Task goal: The reply to the records below should contain exactly the lines from the line with "for the past 100 years, we want to find" through the line with "We assume that input is given in a CSV format", and nothing besides.
○ ○ ○ ○
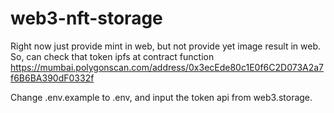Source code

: # web3-nft-storage

Right now just provide mint in web, but not provide yet image result in web.
So, can check that token ipfs at contract function https://mumbai.polygonscan.com/address/0x3ecEde80c1E0f6C2D073A2a7f6B6BA390dF0332f

Change .env.example to .env, and input the token api from web3.storage.
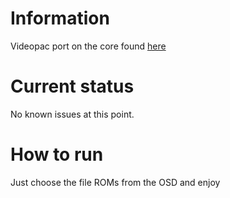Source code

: # Information
Videopac port on the core found [here](https://github.com/wsoltys/mist-cores)
# Current status
No known issues at this point.
# How to run
Just choose the file ROMs from the OSD and enjoy
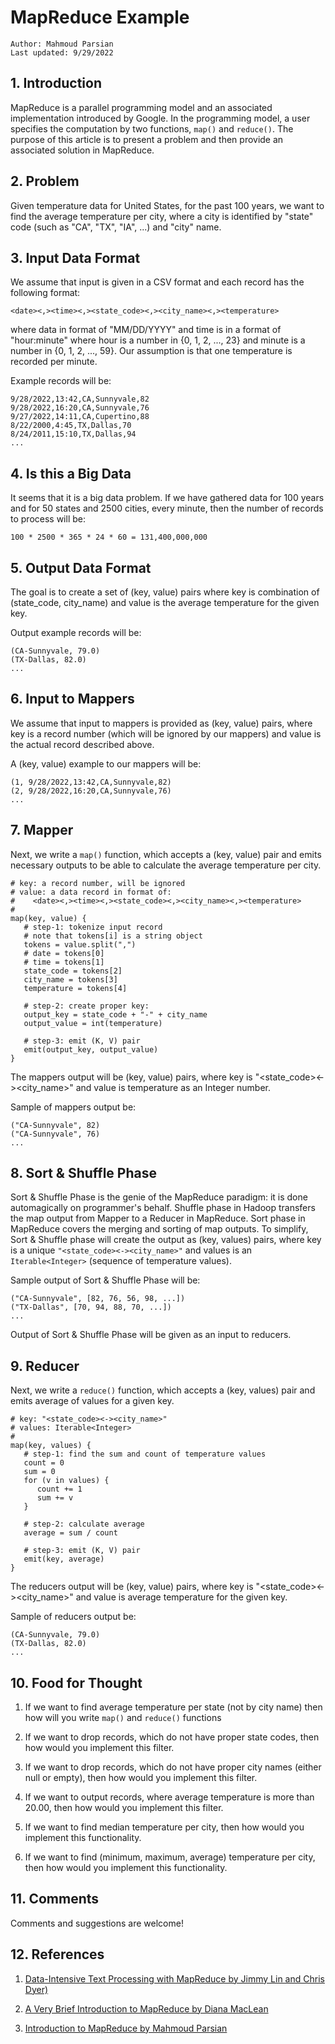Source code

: # MapReduce Example

	Author: Mahmoud Parsian
	Last updated: 9/29/2022

## 1. Introduction

MapReduce is a parallel programming model 
and an associated implementation introduced 
by Google. In the programming model, a user 
specifies the computation by two functions, 
`map()` and `reduce()`. The purpose of this 
article is to present a problem and then 
provide an associated solution in MapReduce.
	
## 2. Problem 

Given temperature data for United States,
for the past 100 years, we want to find 
the average temperature per city, where a 
city is identified by "state" code (such 
as "CA", "TX", "IA", ...) and "city" name.

## 3. Input Data Format

We assume that input is given in a CSV format
and each record has the following format:

	<date><,><time><,><state_code><,><city_name><,><temperature>

where data in format of "MM/DD/YYYY" and time 
is in a format of "hour:minute" where hour
is a number in {0, 1, 2, ..., 23} and minute 
is a number in {0, 1, 2, ..., 59}. Our assumption 
is that one temperature is recorded per minute.
	
Example records will be:

	9/28/2022,13:42,CA,Sunnyvale,82
	9/28/2022,16:20,CA,Sunnyvale,76
	9/27/2022,14:11,CA,Cupertino,88
	8/22/2000,4:45,TX,Dallas,70
	8/24/2011,15:10,TX,Dallas,94
	...

## 4. Is this a Big Data

It seems that it is a big data problem.
If we have gathered data for 100 years
and for 50 states and 2500 cities, every
minute, then the number of records to process 
will be:

	100 * 2500 * 365 * 24 * 60 = 131,400,000,000


## 5. Output Data Format	

The goal is to create a set of (key, value) pairs
where key is combination of (state_code, city_name)
and value is the average temperature for the 
given key.

Output example records will be:
	
	(CA-Sunnyvale, 79.0)
	(TX-Dallas, 82.0)
	...

## 6. Input to Mappers

We assume that input to mappers is provided as
(key, value) pairs, where key is a record number 
(which will be ignored by our mappers) and value
is the actual record described above.

A (key, value) example to our mappers will be:
	
	(1, 9/28/2022,13:42,CA,Sunnyvale,82)
	(2, 9/28/2022,16:20,CA,Sunnyvale,76)
	...
	
## 7. Mapper

Next, we write a `map()` function, which accepts
a (key, value) pair and emits necessary outputs
to be able to calculate the average temperature 
per city.

	# key: a record number, will be ignored
	# value: a data record in format of:
	#    <date><,><time><,><state_code><,><city_name><,><temperature>
	#
	map(key, value) {
	   # step-1: tokenize input record
	   # note that tokens[i] is a string object
	   tokens = value.split(",")
	   # date = tokens[0]
	   # time = tokens[1]
	   state_code = tokens[2]
	   city_name = tokens[3]
	   temperature = tokens[4]
	   
	   # step-2: create proper key:
	   output_key = state_code + "-" + city_name
	   output_value = int(temperature)
	   
	   # step-3: emit (K, V) pair
	   emit(output_key, output_value)
	}	
	
The mappers output will be (key, value) pairs,
where key is "<state_code><-><city_name>"
and value is temperature as an Integer number.

Sample of mappers output be:

	("CA-Sunnyvale", 82)
	("CA-Sunnyvale", 76)
	...
	
## 8. Sort & Shuffle Phase

Sort & Shuffle Phase is the genie of the MapReduce
paradigm: it is done automagically on programmer's 
behalf. Shuffle phase in Hadoop transfers the map 
output from Mapper to a Reducer in MapReduce. Sort 
phase in MapReduce covers the merging and sorting 
of map outputs. To simplify, Sort & Shuffle phase 
will create the output as (key, values) pairs, where 
key is a unique `"<state_code><-><city_name>"`
and values is an `Iterable<Integer>` (sequence of
temperature values).

Sample output of Sort & Shuffle Phase will be:

	("CA-Sunnyvale", [82, 76, 56, 98, ...])
	("TX-Dallas", [70, 94, 88, 70, ...])
	...

Output of Sort & Shuffle Phase will be given as 
an input to reducers.

## 9. Reducer

Next, we write a `reduce()` function, which accepts
a (key, values) pair and emits average of values
for a given key.


	# key: "<state_code><-><city_name>"
	# values: Iterable<Integer>
	#
	map(key, values) {
	   # step-1: find the sum and count of temperature values
	   count = 0
	   sum = 0
	   for (v in values) {
	      count += 1
	      sum += v
	   }
	   
	   # step-2: calculate average
	   average = sum / count	   
	   
	   # step-3: emit (K, V) pair
	   emit(key, average)
	}	
	
The reducers output will be (key, value) pairs,
where key is "<state_code><-><city_name>"
and value is average temperature for the given key.

Sample of reducers output be:

	(CA-Sunnyvale, 79.0)
	(TX-Dallas, 82.0)
	...
	
## 10. Food for Thought

1. If we want to find average temperature per state
   (not by city name) then how will you write `map()` 
   and `reduce()` functions
  
2. If we want to drop records, which do not have proper
   state codes, then how would you implement this filter.
   
3. If we want to drop records, which do not have proper
   city names (either null or empty), then how would you 
   implement this filter.

4. If we want to output records, where average temperature
   is more than 20.00,  then how would you implement this filter.

5. If we want to find median temperature per city,
   then how would you implement this functionality.
   
6. If we want to find (minimum, maximum, average) temperature per city,
   then how would you implement this functionality.

## 11. Comments

Comments and suggestions are welcome!	

## 12. References

1. [Data-Intensive Text Processing with MapReduce by Jimmy Lin and Chris Dyer)](https://lintool.github.io/MapReduceAlgorithms/ed1n/MapReduce-algorithms.pdf)

2. [A Very Brief Introduction to MapReduce by Diana MacLean](https://hci.stanford.edu/courses/cs448g/a2/files/map_reduce_tutorial.pdf)

3. [Introduction to MapReduce by Mahmoud Parsian](http://mapreduce4hackers.com/docs/Introduction-to-MapReduce.pdf)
○ ○ ○ ○
Exercise response:
for the past 100 years, we want to find 
the average temperature per city, where a 
city is identified by "state" code (such 
as "CA", "TX", "IA", ...) and "city" name.

## 3. Input Data Format

We assume that input is given in a CSV format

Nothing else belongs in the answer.